**Material for the task:**
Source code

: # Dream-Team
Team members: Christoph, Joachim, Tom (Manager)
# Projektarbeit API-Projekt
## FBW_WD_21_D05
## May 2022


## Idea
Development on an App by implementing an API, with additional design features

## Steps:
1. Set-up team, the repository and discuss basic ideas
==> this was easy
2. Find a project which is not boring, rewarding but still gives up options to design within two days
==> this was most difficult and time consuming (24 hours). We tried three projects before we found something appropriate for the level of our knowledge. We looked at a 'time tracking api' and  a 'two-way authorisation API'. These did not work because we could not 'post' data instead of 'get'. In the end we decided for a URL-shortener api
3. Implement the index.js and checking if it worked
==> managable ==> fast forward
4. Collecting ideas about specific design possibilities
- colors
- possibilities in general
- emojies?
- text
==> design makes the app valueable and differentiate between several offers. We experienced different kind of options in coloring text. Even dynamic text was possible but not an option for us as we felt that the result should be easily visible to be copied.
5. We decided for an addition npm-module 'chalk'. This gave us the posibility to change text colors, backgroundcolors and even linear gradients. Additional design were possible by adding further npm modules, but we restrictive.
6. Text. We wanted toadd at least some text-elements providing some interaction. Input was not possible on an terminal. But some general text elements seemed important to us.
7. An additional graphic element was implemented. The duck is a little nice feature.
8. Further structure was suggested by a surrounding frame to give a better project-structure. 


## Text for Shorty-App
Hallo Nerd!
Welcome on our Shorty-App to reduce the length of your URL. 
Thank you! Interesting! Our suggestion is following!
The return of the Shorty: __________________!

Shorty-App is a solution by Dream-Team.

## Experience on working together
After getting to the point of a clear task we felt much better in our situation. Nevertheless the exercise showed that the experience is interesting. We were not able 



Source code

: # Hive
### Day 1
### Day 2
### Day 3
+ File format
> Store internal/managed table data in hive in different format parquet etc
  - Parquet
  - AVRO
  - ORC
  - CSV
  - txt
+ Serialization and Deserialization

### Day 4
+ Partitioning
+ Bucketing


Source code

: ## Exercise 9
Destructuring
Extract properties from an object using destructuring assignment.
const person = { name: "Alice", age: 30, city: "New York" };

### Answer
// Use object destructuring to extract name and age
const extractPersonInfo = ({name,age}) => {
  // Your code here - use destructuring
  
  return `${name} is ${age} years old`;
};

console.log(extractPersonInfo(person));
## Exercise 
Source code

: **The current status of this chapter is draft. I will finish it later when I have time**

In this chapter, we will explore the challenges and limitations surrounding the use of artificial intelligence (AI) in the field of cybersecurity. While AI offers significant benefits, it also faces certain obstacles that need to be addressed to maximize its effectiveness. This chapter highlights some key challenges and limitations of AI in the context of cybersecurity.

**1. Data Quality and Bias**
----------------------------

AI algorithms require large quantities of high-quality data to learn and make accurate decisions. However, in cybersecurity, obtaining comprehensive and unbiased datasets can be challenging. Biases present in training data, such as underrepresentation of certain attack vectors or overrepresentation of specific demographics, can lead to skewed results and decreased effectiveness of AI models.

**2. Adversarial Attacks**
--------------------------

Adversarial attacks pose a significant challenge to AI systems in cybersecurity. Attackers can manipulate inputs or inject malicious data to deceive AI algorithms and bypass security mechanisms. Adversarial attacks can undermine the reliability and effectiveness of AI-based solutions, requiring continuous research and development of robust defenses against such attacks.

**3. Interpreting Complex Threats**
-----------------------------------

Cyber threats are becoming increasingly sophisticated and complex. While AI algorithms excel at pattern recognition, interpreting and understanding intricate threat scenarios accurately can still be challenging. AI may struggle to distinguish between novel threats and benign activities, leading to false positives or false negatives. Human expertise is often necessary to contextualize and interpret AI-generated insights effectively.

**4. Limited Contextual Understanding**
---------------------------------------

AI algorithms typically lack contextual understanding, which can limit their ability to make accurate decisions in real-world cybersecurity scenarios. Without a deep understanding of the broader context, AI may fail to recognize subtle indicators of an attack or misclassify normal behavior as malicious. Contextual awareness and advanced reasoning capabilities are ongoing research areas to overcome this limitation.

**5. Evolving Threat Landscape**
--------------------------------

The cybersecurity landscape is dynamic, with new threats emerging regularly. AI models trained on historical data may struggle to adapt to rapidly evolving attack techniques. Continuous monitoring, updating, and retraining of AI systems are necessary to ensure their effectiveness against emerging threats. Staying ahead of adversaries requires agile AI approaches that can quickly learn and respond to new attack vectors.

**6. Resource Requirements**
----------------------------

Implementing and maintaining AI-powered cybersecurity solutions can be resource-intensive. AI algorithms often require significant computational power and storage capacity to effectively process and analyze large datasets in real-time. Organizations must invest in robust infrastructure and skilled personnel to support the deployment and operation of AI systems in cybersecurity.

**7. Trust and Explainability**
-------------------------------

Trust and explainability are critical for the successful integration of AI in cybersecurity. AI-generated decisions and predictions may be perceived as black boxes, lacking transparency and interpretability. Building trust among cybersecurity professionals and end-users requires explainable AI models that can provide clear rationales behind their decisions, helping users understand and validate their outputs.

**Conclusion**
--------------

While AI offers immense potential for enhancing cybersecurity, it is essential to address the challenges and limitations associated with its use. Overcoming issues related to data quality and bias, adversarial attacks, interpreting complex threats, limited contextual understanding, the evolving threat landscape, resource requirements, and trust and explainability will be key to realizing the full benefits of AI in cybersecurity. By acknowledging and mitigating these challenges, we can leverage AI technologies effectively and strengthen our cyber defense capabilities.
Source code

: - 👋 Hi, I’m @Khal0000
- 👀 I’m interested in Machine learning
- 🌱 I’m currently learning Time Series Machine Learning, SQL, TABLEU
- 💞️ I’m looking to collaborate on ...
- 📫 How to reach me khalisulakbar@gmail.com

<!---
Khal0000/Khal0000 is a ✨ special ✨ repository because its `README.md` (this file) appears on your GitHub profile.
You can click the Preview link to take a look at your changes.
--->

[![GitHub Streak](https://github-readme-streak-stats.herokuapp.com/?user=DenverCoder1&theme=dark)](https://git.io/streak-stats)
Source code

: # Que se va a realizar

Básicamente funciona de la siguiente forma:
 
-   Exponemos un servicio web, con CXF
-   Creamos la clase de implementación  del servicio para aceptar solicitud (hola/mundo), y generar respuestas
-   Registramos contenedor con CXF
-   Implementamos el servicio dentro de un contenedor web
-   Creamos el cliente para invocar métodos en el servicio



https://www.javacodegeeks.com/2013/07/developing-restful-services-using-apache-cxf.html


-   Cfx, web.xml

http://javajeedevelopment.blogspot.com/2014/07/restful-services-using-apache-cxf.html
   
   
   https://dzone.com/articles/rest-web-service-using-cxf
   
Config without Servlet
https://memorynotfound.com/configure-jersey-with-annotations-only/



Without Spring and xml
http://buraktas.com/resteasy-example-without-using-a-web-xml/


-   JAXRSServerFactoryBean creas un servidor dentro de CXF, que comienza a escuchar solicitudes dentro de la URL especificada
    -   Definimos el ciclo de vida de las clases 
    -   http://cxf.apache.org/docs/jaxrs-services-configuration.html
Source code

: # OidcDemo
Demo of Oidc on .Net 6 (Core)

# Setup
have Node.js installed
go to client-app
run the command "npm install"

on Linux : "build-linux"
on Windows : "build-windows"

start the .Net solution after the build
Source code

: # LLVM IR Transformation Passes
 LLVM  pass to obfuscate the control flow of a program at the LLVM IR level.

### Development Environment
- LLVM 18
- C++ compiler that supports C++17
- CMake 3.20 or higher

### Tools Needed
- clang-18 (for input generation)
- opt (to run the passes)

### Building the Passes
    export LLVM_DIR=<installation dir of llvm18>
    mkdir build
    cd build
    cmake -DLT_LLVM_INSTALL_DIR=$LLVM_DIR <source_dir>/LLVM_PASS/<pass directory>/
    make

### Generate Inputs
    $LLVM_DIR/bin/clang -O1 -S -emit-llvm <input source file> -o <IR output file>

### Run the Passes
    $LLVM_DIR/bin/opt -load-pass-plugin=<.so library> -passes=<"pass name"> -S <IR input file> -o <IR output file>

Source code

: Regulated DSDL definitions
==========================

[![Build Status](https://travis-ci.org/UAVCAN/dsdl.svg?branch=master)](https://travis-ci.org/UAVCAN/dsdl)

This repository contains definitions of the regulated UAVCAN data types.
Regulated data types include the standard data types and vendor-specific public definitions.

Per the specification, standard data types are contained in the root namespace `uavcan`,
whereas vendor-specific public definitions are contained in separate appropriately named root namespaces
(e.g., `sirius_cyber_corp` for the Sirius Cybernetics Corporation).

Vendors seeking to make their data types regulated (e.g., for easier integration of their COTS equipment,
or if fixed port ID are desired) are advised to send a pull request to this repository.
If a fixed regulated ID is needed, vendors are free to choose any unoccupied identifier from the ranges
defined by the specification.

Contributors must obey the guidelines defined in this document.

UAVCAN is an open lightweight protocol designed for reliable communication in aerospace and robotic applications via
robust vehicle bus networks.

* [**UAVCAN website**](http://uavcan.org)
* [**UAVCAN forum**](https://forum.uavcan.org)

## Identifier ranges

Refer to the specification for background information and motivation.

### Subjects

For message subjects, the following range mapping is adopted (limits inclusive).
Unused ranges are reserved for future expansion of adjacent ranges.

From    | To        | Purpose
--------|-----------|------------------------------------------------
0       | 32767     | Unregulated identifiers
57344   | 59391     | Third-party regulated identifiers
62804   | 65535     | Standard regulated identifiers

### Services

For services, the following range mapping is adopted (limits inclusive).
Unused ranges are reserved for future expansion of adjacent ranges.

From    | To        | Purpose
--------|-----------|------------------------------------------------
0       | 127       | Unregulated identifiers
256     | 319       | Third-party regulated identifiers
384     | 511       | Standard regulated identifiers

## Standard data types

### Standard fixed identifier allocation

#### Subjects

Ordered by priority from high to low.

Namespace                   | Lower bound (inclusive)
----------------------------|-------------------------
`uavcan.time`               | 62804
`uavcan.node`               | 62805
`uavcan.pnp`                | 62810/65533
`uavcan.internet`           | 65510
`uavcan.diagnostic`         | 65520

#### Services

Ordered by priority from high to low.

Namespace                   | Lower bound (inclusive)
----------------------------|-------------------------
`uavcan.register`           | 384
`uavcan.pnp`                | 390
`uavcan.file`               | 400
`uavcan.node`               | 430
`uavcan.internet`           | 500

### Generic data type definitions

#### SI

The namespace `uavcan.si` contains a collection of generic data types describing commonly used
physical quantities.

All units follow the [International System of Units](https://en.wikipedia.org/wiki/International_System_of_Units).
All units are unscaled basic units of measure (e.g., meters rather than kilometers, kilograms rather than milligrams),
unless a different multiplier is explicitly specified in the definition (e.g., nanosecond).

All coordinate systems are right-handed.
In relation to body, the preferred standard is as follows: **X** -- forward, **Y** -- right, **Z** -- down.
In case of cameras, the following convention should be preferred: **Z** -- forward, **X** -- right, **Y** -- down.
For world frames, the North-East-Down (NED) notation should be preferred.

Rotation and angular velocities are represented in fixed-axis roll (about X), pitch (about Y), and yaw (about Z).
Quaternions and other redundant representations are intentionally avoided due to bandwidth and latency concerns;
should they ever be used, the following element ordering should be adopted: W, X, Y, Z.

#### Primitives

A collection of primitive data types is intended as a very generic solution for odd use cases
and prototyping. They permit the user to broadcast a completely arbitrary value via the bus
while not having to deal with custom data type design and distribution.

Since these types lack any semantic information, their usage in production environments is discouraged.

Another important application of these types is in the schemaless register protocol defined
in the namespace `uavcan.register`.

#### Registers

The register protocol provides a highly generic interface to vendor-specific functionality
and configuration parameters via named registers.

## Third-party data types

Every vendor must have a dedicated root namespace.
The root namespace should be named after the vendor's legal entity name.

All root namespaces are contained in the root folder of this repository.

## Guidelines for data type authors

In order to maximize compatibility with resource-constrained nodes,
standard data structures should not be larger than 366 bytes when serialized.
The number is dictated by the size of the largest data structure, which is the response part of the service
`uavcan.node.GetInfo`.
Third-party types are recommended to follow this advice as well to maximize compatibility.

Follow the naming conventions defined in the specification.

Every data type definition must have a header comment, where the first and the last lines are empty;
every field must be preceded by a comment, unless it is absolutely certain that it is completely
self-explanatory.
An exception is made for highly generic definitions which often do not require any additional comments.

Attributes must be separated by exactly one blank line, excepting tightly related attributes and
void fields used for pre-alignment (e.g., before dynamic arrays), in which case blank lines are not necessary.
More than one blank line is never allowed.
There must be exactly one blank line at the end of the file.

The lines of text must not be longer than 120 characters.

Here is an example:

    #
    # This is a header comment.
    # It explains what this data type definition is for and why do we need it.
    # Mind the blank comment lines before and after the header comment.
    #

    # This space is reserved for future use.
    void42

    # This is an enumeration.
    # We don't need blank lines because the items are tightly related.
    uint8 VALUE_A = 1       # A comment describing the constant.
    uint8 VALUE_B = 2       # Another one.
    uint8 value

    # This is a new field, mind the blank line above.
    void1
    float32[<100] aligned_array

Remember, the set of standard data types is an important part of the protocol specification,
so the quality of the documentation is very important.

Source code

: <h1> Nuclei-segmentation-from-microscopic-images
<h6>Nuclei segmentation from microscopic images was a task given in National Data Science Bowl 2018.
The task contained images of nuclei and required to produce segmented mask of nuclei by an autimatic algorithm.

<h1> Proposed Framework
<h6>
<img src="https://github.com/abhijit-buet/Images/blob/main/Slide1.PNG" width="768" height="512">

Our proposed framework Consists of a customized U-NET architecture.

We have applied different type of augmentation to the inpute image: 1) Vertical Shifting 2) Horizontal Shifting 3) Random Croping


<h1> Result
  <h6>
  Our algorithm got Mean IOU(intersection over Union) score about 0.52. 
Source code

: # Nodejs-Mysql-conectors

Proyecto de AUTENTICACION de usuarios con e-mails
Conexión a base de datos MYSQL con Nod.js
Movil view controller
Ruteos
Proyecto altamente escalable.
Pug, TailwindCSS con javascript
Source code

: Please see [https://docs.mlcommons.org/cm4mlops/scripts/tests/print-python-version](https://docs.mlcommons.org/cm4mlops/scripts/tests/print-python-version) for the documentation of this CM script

**Assignment:**
Note every line above where the string "segmentation" shows up, and copy those lines.

**Answer to this task:**
: <h1> Nuclei-segmentation-from-microscopic-images
<h6>Nuclei segmentation from microscopic images was a task given in National Data Science Bowl 2018.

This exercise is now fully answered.